Cook quite understandably supports RDAs.

“This is the kind of redevelopment that makes all the sense in the world,” he said. “That was the best business deal I’ve ever seen the city make.”

This is just one of the projects Mayor Ann Schwab and others discussed at a press conference last Thursday (Feb. 10).

Photo by Robert Speer

The idea behind an RDA is that the city adopts a redevelopment plan for a certain area or district that is deemed “blighted,” though the definition of the term is often stretched almost beyond recognition. Chico’s had four RDA areas, with the first created in 1980; in 1993 they were merged into one, called the Greater Chico Urban Area.

It’s a convoluted system that goes something like this: The property taxes assessed on the district in the first year become the base-year tax. As the property value increases because of the redevelopment, the tax on that property goes up and is called a tax increment. The base tax is distributed as it was before, but the tax increment or increase pays off the costs associated with the improvement projects. Those projects include low-income housing, art projects, building remodels, infrastructure, and other redevelopment activities.

The tax increase won’t fund the full scope of the project, so the agency issues a bond that is paid off over the years by some of that tax increment.

Chico’s RDA generates $31 million annually in tax revenue, $18 million of which goes to paying the debt service on the outstanding bonds. The other $13 million goes to low- and moderate-income housing projects and city capital projects.

According to city records, the city’s RDA is projected to stop incurring debt by October 2013, with projects ending by October 2034, and final tax-increment receipts and full repayment of debt accomplished by October 2044.

One RDA project the city is eyeing is the purchase of properties located at Park Avenue and 11th Street, the site of the old Taylor’s Drive-In and a former gas station, for a future low-income housing and commercial project. City Manager Dave Burkland said the deal is contingent upon whether the city receives a state grant to clean up the suspected contamination left behind by the underground gas tanks. Estimates put the cleanup at $150,000, but the grant ceiling is $1.5 million.
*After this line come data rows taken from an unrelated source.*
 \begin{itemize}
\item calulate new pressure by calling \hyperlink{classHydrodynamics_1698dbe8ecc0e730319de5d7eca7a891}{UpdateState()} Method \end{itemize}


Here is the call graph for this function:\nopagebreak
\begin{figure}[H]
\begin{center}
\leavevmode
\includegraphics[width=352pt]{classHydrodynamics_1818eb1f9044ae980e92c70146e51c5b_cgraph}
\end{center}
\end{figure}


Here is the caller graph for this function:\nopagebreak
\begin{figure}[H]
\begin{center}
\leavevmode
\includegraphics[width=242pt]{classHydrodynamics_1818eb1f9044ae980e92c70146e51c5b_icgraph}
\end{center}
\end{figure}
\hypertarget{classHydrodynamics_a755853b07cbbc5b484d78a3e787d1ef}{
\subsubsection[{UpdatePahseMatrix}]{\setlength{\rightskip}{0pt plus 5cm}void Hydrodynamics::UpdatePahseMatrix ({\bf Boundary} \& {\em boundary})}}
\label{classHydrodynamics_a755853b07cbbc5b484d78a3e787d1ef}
Hundreds of thousands of dollars in RDA money have been set aside for purchase of the properties, but money for the project itself would be gone if the RDA is eliminated.

In a note to the City Council this week, Burkland noted that losing the RDA would eliminate the city’s low- and moderate-income housing program and a large part of its art program. The elimination would go into effect next year.
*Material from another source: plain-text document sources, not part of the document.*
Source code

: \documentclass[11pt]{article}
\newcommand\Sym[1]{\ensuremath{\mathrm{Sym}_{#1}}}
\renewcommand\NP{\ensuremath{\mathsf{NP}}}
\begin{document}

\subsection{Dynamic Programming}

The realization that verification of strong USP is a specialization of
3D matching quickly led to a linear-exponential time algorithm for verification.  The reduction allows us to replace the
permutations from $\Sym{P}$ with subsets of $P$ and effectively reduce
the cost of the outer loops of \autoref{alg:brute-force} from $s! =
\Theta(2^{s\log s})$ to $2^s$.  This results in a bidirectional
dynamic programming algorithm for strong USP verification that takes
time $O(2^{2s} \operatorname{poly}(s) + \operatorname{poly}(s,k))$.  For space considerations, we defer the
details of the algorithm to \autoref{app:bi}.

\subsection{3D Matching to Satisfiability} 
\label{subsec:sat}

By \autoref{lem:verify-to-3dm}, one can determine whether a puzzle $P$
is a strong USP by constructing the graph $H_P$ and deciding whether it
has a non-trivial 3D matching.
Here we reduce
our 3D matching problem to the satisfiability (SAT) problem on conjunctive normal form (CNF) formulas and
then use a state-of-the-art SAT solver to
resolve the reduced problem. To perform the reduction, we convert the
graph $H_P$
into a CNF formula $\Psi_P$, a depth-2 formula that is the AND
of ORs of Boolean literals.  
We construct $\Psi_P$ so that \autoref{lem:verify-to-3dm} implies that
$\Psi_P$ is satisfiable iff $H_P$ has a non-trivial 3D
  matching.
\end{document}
Burkland said Brown’s plan would equate to the city getting about $5 million funneled to its general fund but losing about $14 million in RDA money.

Not everybody is sold on RDAs. Attending the press conference were Grace Marvin, a local activist and member of the Sierra Club, and Ken Fleming, who said he was representing the Northern California State Budget Alliance. Both declared their opposition.
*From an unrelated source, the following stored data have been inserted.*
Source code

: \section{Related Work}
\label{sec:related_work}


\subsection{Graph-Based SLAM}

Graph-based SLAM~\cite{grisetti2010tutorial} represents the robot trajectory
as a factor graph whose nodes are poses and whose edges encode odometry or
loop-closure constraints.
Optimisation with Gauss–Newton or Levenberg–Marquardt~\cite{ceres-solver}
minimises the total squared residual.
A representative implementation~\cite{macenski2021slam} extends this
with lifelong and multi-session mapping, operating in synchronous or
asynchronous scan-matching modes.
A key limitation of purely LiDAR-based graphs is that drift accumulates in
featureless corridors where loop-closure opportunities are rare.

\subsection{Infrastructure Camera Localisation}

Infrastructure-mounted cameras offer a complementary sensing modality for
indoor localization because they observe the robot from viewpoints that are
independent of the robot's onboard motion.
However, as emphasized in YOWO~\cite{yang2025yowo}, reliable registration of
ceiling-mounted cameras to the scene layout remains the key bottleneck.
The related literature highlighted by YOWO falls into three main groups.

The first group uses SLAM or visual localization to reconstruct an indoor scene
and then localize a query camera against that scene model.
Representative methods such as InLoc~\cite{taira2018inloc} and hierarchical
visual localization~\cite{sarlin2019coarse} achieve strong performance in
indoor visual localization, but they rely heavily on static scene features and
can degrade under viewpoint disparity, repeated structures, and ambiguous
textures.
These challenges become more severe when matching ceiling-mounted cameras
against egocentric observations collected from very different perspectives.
“We need more transparency on how money is spent in this town and throughout the state,” said Marvin. “I understand 12 percent of property-tax money goes to redevelopment, and that often goes to the private contractors and insurers and all kinds of pet projects and not just for poor housing, which it is advertised to be.”

Fleming said the idea of the RDA had run its course.

“We see the RDA as a 50-year-old policy that is no longer a value to the people it was originally meant to assist,” he said. “We believe that this 12 percent of the state’s property tax needs to go to schools; it needs to go to counties for medical care and mental health and in-home support, not to build more houses that no one will live in.”

The Legislature is scheduled to vote on the governor’s budget proposal in March. It’s not clear how the RDAs will fare in that process as state representatives are lobbied by the city leaders in their districts.

But there is this: According to the State Controller’s Office, RDAs have in excess of $487 billion in bond and other obligations to repay by law to bond houses, bankers and developers. And that’s not going away no matter what happens to the RDAs.